Nearly $258 million of the additional contributions required by those annual rate hikes would be paid through the state budget, covering most state agencies and school districts. That breaks down to $73.6 million in 2017-18 and $36.8 million additional yearly for the next five years. Colleges, local governments and other entities would have to come up with their share separately.

Legislators are trying to figure out how to reduce a projected pension debt of $20 billion, which has amassed since 1999 because of a combination of legislative decisions on benefits, underfunding, investment underperformance and fewer workers supporting more retirees.

That figure represents the state investment portfolio’s current worth of $28 billion, compared with benefits likely owed to all 550,000 people in the system, including workers and retirees, until they die, estimating — among other things — end-of-career salaries of current employees.

Currently, the debt is essentially financed over 30 years through what officials compare to an interest-only mortgage, in which the state isn’t even paying all the interest. The 30-year payoff depends on all assumptions — ranging from workforce size to mortality rates — being correct and the state’s investment portfolio earning a 7.5 percent annual return. That’s a benchmark many call unreasonably high for any pension system, especially in today’s investment climate.

The study committee’s proposal would reduce the assumed rate of return to 7.25 percent. But, recognizing that’s still high, legislators based the proposal on calculations that actual returns will be 4 percent for the next five years and 7 percent thereafter.

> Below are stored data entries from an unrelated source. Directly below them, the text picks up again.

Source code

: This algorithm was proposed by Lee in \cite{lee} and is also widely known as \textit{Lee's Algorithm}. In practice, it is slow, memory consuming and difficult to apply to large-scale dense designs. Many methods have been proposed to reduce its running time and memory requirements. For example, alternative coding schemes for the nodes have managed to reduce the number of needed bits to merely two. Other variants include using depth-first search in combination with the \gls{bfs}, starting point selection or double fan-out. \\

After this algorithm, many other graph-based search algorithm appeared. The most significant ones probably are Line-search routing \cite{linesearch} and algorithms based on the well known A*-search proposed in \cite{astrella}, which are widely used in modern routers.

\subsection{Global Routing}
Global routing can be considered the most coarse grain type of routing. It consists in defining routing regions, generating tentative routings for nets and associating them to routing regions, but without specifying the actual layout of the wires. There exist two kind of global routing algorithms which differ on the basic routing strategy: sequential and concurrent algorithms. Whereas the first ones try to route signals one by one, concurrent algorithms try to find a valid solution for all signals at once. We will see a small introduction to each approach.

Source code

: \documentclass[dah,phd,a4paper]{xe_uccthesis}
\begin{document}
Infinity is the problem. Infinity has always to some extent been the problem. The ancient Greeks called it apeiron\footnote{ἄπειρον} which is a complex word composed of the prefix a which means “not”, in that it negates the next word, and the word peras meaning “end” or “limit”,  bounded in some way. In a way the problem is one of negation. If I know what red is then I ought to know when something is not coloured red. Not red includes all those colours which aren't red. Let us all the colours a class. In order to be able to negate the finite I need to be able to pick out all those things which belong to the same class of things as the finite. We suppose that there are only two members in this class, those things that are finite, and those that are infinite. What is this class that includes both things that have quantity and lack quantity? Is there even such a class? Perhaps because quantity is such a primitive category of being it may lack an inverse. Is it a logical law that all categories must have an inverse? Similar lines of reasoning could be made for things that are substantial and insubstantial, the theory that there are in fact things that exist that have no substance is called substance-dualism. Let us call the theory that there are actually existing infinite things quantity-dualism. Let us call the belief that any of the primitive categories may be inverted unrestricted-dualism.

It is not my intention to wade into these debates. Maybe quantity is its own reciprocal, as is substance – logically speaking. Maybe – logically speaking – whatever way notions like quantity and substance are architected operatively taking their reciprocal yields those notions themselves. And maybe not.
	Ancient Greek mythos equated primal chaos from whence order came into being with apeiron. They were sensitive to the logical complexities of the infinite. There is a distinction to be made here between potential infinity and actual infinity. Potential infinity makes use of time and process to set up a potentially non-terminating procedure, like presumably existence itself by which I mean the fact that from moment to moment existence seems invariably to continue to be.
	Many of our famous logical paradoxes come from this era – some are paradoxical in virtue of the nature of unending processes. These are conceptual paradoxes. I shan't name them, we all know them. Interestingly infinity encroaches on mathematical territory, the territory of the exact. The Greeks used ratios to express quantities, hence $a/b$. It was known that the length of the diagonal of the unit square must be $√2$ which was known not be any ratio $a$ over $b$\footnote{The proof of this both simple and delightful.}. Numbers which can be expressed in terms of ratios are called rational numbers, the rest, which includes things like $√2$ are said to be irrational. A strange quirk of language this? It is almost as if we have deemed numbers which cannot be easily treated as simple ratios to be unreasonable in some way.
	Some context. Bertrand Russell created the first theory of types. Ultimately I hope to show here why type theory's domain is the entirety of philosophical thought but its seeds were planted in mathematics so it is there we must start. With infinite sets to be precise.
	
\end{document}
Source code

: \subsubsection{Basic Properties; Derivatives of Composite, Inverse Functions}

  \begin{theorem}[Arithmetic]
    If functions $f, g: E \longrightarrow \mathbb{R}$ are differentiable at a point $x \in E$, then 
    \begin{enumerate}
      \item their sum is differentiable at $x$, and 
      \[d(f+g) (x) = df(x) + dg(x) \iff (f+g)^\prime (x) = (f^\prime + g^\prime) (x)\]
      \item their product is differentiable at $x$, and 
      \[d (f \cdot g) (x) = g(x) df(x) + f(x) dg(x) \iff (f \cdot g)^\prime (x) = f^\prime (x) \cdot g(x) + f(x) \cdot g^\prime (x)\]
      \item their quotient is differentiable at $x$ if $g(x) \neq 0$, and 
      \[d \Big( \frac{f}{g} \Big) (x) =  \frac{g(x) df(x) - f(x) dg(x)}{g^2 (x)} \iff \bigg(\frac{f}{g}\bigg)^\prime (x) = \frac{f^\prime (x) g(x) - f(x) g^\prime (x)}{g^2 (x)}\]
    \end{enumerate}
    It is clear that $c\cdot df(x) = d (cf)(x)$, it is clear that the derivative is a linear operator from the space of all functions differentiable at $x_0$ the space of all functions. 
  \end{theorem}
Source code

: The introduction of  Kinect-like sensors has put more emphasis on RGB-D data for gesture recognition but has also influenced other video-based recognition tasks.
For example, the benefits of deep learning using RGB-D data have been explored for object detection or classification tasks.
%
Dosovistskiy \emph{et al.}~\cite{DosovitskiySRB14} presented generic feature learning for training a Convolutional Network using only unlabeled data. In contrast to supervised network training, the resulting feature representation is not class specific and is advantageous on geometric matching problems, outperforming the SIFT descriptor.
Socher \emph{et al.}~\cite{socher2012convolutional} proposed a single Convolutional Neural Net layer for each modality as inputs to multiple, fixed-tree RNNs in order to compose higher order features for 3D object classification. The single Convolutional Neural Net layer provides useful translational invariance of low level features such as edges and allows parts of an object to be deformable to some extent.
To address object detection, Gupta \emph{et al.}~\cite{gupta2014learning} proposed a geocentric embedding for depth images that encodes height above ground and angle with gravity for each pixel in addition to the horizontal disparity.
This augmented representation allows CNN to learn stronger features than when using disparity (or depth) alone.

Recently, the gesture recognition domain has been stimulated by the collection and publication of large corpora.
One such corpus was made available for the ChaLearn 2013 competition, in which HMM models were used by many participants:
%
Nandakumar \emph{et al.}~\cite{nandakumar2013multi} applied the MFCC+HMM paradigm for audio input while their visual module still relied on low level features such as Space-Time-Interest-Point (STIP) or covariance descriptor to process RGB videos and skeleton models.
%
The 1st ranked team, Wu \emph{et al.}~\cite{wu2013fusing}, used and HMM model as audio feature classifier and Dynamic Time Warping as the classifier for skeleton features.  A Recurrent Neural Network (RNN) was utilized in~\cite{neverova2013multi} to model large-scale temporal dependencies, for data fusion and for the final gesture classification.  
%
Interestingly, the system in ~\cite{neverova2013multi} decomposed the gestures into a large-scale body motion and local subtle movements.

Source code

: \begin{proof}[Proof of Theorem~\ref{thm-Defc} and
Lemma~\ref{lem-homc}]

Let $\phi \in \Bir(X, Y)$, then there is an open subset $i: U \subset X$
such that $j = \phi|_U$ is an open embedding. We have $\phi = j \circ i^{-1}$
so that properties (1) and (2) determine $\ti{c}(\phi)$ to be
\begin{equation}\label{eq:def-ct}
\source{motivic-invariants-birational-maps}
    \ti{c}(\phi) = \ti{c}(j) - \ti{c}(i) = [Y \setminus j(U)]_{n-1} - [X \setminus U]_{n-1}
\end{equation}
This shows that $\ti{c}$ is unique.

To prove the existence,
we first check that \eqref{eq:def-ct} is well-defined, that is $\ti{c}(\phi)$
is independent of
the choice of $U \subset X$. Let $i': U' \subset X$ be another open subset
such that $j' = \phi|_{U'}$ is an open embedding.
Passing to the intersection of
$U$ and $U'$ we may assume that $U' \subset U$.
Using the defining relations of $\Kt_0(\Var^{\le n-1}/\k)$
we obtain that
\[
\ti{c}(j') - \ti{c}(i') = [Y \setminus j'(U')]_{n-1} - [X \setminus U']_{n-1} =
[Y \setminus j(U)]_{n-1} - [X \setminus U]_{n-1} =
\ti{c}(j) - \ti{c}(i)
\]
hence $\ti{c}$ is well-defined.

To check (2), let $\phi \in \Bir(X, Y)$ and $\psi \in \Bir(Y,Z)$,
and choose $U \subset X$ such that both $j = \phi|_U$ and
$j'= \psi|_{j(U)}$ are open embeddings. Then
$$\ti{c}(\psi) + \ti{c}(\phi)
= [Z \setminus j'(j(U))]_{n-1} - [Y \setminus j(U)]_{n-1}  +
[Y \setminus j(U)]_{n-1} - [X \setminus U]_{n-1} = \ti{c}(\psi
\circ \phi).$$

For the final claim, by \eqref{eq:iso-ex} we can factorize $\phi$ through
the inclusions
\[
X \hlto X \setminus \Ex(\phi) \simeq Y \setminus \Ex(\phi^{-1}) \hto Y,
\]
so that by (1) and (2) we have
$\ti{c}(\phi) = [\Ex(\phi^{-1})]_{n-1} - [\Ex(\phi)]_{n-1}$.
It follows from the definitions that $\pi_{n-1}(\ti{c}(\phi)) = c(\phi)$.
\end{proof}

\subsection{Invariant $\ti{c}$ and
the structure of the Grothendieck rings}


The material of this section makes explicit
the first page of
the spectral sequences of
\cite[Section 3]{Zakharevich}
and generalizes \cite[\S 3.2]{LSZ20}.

Over the next decade, the proposal also shortens the debt’s financing from 30 years to 20, so that interest doesn’t continue to accrue, allowing for the debt to truly be zero in 20 years. But that still depends on assumptions being accurate.

“The volatility of investment returns will play a part,” said Michael Hitchcock, CEO of the Retirement System Investment Commission, which invests the state’s portfolio. “The key is hitting all the assumptions.”